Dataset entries
* * * * * * *

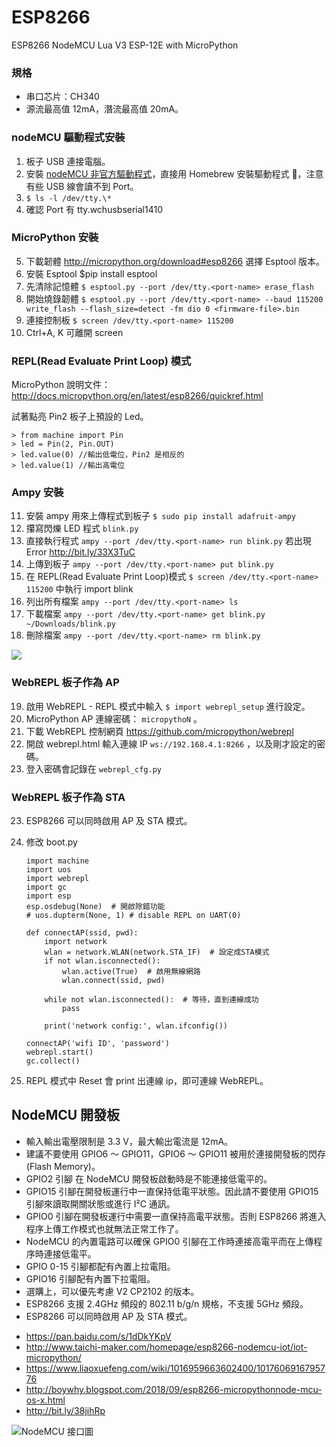 # ESP8266

ESP8266 NodeMCU Lua V3 ESP-12E with MicroPython

### 規格

- 串口芯片：CH340
- 源流最高值 12mA，潛流最高值 20mA。

### nodeMCU 驅動程式安裝

1. 板子 USB 連接電腦。
2. 安裝 [nodeMCU 非官方驅動程式](https://goo.gl/YAys6k)，直接用 Homebrew 安裝驅動程式 ，注意有些 USB 線會讀不到 Port。
3. `$ ls -l /dev/tty.\*`
4. 確認 Port 有 tty.wchusbserial1410

### MicroPython 安裝

5. 下載韌體 http://micropython.org/download#esp8266 選擇 Esptool 版本。
6. 安裝 Esptool \$pip install esptool
7. 先清除記憶體 `$ esptool.py --port /dev/tty.<port-name> erase_flash`
8. 開始燒錄韌體 `$ esptool.py --port /dev/tty.<port-name> --baud 115200 write_flash --flash_size=detect -fm dio 0 <firmware-file>.bin`
9. 連接控制板 `$ screen /dev/tty.<port-name> 115200`
10. Ctrl+A, K 可離開 screen

### REPL(Read Evaluate Print Loop) 模式

MicroPython 說明文件：
http://docs.micropython.org/en/latest/esp8266/quickref.html

試著點亮 Pin2 板子上預設的 Led。

    > from machine import Pin
    > led = Pin(2, Pin.OUT)
    > led.value(0) //輸出低電位，Pin2 是相反的
    > led.value(1) //輸出高電位

### Ampy 安裝

11. 安裝 ampy 用來上傳程式到板子 `$ sudo pip install adafruit-ampy`
12. 攥寫閃爍 LED 程式 `blink.py`
13. 直接執行程式 `ampy --port /dev/tty.<port-name> run blink.py` 若出現 Error http://bit.ly/33X3TuC
14. 上傳到板子 `ampy --port /dev/tty.<port-name> put blink.py`
15. 在 REPL(Read Evaluate Print Loop)模式 `$ screen /dev/tty.<port-name> 115200` 中執行 import blink
16. 列出所有檔案 `ampy --port /dev/tty.<port-name> ls`
17. 下載檔案 `ampy --port /dev/tty.<port-name> get blink.py ~/Downloads/blink.py`
18. 刪除檔案 `ampy --port /dev/tty.<port-name> rm blink.py`

![](https://i.imgur.com/FIYQzSY.jpg)

### WebREPL 板子作為 AP

19. 啟用 WebREPL - REPL 模式中輸入 `$ import webrepl_setup` 進行設定。
20. MicroPython AP 連線密碼： `micropythoN` 。
21. 下載 WebREPL 控制網頁 https://github.com/micropython/webrepl
22. 開啟 webrepl.html 輸入連線 IP `ws://192.168.4.1:8266` ，以及剛才設定的密碼。
23. 登入密碼會記錄在 `webrepl_cfg.py`

### WebREPL 板子作為 STA

23. ESP8266 可以同時啟用 AP 及 STA 模式。
24. 修改 boot.py

        import machine
        import uos
        import webrepl
        import gc
        import esp
        esp.osdebug(None)  # 開啟除錯功能
        # uos.dupterm(None, 1) # disable REPL on UART(0)

        def connectAP(ssid, pwd):
            import network
            wlan = network.WLAN(network.STA_IF)  # 設定成STA模式
            if not wlan.isconnected():
                wlan.active(True)  # 啟用無線網路
                wlan.connect(ssid, pwd)

            while not wlan.isconnected():  # 等待，直到連線成功
                pass

            print('network config:', wlan.ifconfig())

        connectAP('wifi ID', 'password')
        webrepl.start()
        gc.collect()

25. REPL 模式中 Reset 會 print 出連線 ip，即可連線 WebREPL。

## NodeMCU 開發板

- 輸入輸出電壓限制是 3.3 V，最大輸出電流是 12mA。
- 建議不要使用 GPIO6 ～ GPIO11，GPIO6 ～ GPIO11 被用於連接開發板的閃存(Flash Memory)。
- GPIO2 引腳 在 NodeMCU 開發板啟動時是不能連接低電平的。
- GPIO15 引腳在開發板運行中一直保持低電平狀態。因此請不要使用 GPIO15 引腳來讀取開關狀態或進行 I²C 通訊。
- GPIO0 引腳在開發板運行中需要一直保持高電平狀態。否則 ESP8266 將進入程序上傳工作模式也就無法正常工作了。
- NodeMCU 的內置電路可以確保 GPIO0 引腳在工作時連接高電平而在上傳程序時連接低電平。
- GPIO 0-15 引腳都配有內置上拉電阻。
- GPIO16 引腳配有內置下拉電阻。
- 選購上，可以優先考慮 V2 CP2102 的版本。
- ESP8266 支援 2.4GHz 頻段的 802.11 b/g/n 規格，不支援 5GHz 頻段。
- ESP8266 可以同時啟用 AP 及 STA 模式。

* https://pan.baidu.com/s/1dDkYKpV
* http://www.taichi-maker.com/homepage/esp8266-nodemcu-iot/iot-micropython/
* https://www.liaoxuefeng.com/wiki/1016959663602400/1017606916795776
* http://boywhy.blogspot.com/2018/09/esp8266-micropythonnode-mcu-os-x.html
* http://bit.ly/38jihRp

![NodeMCU 接口圖](http://www.ifuturetech.org/ifuture/uploads/2017/07/AMICA-NODEMCU-ESP8266-LUA-CP2102-WIFI-DEVELOPMENT-MODULE-IOT-gujarat.png)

* * * * * * *

◆ **What you will do**: I'd like every record above written out again exactly, without the pictures.

◆ **Written reply**:
 # ESP8266

ESP8266 NodeMCU Lua V3 ESP-12E with MicroPython

### 規格

- 串口芯片：CH340
- 源流最高值 12mA，潛流最高值 20mA。

### nodeMCU 驅動程式安裝

1. 板子 USB 連接電腦。
2. 安裝 [nodeMCU 非官方驅動程式](https://goo.gl/YAys6k)，直接用 Homebrew 安裝驅動程式 ，注意有些 USB 線會讀不到 Port。
3. `$ ls -l /dev/tty.\*`
4. 確認 Port 有 tty.wchusbserial1410

### MicroPython 安裝

5. 下載韌體 http://micropython.org/download#esp8266 選擇 Esptool 版本。
6. 安裝 Esptool \$pip install esptool
7. 先清除記憶體 `$ esptool.py --port /dev/tty.<port-name> erase_flash`
8. 開始燒錄韌體 `$ esptool.py --port /dev/tty.<port-name> --baud 115200 write_flash --flash_size=detect -fm dio 0 <firmware-file>.bin`
9. 連接控制板 `$ screen /dev/tty.<port-name> 115200`
10. Ctrl+A, K 可離開 screen

### REPL(Read Evaluate Print Loop) 模式

MicroPython 說明文件：
http://docs.micropython.org/en/latest/esp8266/quickref.html

試著點亮 Pin2 板子上預設的 Led。

    > from machine import Pin
    > led = Pin(2, Pin.OUT)
    > led.value(0) //輸出低電位，Pin2 是相反的
    > led.value(1) //輸出高電位

### Ampy 安裝

11. 安裝 ampy 用來上傳程式到板子 `$ sudo pip install adafruit-ampy`
12. 攥寫閃爍 LED 程式 `blink.py`
13. 直接執行程式 `ampy --port /dev/tty.<port-name> run blink.py` 若出現 Error http://bit.ly/33X3TuC
14. 上傳到板子 `ampy --port /dev/tty.<port-name> put blink.py`
15. 在 REPL(Read Evaluate Print Loop)模式 `$ screen /dev/tty.<port-name> 115200` 中執行 import blink
16. 列出所有檔案 `ampy --port /dev/tty.<port-name> ls`
17. 下載檔案 `ampy --port /dev/tty.<port-name> get blink.py ~/Downloads/blink.py`
18. 刪除檔案 `ampy --port /dev/tty.<port-name> rm blink.py`

![](https://i.imgur.com/FIYQzSY.jpg)

### WebREPL 板子作為 AP

19. 啟用 WebREPL - REPL 模式中輸入 `$ import webrepl_setup` 進行設定。
20. MicroPython AP 連線密碼： `micropythoN` 。
21. 下載 WebREPL 控制網頁 https://github.com/micropython/webrepl
22. 開啟 webrepl.html 輸入連線 IP `ws://192.168.4.1:8266` ，以及剛才設定的密碼。
23. 登入密碼會記錄在 `webrepl_cfg.py`

### WebREPL 板子作為 STA

23. ESP8266 可以同時啟用 AP 及 STA 模式。
24. 修改 boot.py

        import machine
        import uos
        import webrepl
        import gc
        import esp
        esp.osdebug(None)  # 開啟除錯功能
        # uos.dupterm(None, 1) # disable REPL on UART(0)

        def connectAP(ssid, pwd):
            import network
            wlan = network.WLAN(network.STA_IF)  # 設定成STA模式
            if not wlan.isconnected():
                wlan.active(True)  # 啟用無線網路
                wlan.connect(ssid, pwd)

            while not wlan.isconnected():  # 等待，直到連線成功
                pass

            print('network config:', wlan.ifconfig())

        connectAP('wifi ID', 'password')
        webrepl.start()
        gc.collect()

25. REPL 模式中 Reset 會 print 出連線 ip，即可連線 WebREPL。

## NodeMCU 開發板

- 輸入輸出電壓限制是 3.3 V，最大輸出電流是 12mA。
- 建議不要使用 GPIO6 ～ GPIO11，GPIO6 ～ GPIO11 被用於連接開發板的閃存(Flash Memory)。
- GPIO2 引腳 在 NodeMCU 開發板啟動時是不能連接低電平的。
- GPIO15 引腳在開發板運行中一直保持低電平狀態。因此請不要使用 GPIO15 引腳來讀取開關狀態或進行 I²C 通訊。
- GPIO0 引腳在開發板運行中需要一直保持高電平狀態。否則 ESP8266 將進入程序上傳工作模式也就無法正常工作了。
- NodeMCU 的內置電路可以確保 GPIO0 引腳在工作時連接高電平而在上傳程序時連接低電平。
- GPIO 0-15 引腳都配有內置上拉電阻。
- GPIO16 引腳配有內置下拉電阻。
- 選購上，可以優先考慮 V2 CP2102 的版本。
- ESP8266 支援 2.4GHz 頻段的 802.11 b/g/n 規格，不支援 5GHz 頻段。
- ESP8266 可以同時啟用 AP 及 STA 模式。

* https://pan.baidu.com/s/1dDkYKpV
* http://www.taichi-maker.com/homepage/esp8266-nodemcu-iot/iot-micropython/
* https://www.liaoxuefeng.com/wiki/1016959663602400/1017606916795776
* http://boywhy.blogspot.com/2018/09/esp8266-micropythonnode-mcu-os-x.html
* http://bit.ly/38jihRp

![NodeMCU 接口圖](http://www.ifuturetech.org/ifuture/uploads/2017/07/AMICA-NODEMCU-ESP8266-LUA-CP2102-WIFI-DEVELOPMENT-MODULE-IOT-gujarat.png)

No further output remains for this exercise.